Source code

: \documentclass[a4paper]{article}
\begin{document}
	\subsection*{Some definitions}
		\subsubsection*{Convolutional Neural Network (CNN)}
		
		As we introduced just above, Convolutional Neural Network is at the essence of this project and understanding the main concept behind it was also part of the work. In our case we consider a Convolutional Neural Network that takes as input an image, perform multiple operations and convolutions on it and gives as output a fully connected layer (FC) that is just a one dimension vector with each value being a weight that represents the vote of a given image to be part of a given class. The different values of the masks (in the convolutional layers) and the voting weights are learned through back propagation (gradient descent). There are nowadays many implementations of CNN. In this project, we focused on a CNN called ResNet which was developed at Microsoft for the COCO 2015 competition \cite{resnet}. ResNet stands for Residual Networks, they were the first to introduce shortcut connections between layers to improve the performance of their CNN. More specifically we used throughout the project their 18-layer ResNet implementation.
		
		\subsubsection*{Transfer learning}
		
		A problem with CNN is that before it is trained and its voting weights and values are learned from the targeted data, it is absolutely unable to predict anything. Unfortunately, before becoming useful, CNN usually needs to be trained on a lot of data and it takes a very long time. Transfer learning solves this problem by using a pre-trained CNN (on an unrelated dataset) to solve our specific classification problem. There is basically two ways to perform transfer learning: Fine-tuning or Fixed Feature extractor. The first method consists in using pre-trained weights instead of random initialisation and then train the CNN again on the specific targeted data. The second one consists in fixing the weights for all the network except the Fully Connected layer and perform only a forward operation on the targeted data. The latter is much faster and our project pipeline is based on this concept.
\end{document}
==
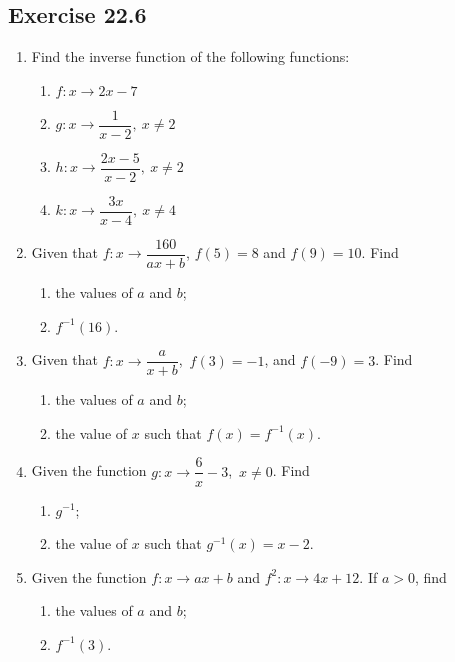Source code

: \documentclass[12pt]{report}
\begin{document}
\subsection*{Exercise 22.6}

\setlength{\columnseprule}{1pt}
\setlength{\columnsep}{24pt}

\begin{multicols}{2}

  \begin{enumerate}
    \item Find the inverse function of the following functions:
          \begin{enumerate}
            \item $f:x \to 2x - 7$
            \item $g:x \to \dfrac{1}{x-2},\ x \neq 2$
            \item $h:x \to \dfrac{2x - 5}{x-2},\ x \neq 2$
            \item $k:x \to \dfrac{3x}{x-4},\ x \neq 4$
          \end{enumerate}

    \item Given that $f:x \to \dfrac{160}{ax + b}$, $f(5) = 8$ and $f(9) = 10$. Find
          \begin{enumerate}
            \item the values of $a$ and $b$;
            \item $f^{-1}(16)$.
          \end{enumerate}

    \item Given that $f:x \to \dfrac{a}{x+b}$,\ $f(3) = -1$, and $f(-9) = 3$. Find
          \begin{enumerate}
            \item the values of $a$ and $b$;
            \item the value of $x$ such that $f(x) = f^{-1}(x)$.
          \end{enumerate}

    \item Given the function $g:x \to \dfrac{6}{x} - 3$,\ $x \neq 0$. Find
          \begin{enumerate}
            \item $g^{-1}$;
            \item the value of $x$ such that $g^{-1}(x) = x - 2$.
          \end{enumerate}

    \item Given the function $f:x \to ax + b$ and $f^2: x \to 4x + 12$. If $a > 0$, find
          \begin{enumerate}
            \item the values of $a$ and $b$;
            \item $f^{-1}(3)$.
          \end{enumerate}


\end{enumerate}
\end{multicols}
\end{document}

## What is needed
Print, from the entries above, the line with "and $f(9) = 10$. Find", the line with "3$,\ $x \neq 0$. Find" and all lines between them, exactly and with nothing else.

## Answer for this exercise
    \item Given that $f:x \to \dfrac{160}{ax + b}$, $f(5) = 8$ and $f(9) = 10$. Find
          \begin{enumerate}
            \item the values of $a$ and $b$;
            \item $f^{-1}(16)$.
          \end{enumerate}

    \item Given that $f:x \to \dfrac{a}{x+b}$,\ $f(3) = -1$, and $f(-9) = 3$. Find
          \begin{enumerate}
            \item the values of $a$ and $b$;
            \item the value of $x$ such that $f(x) = f^{-1}(x)$.
          \end{enumerate}

    \item Given the function $g:x \to \dfrac{6}{x} - 3$,\ $x \neq 0$. Find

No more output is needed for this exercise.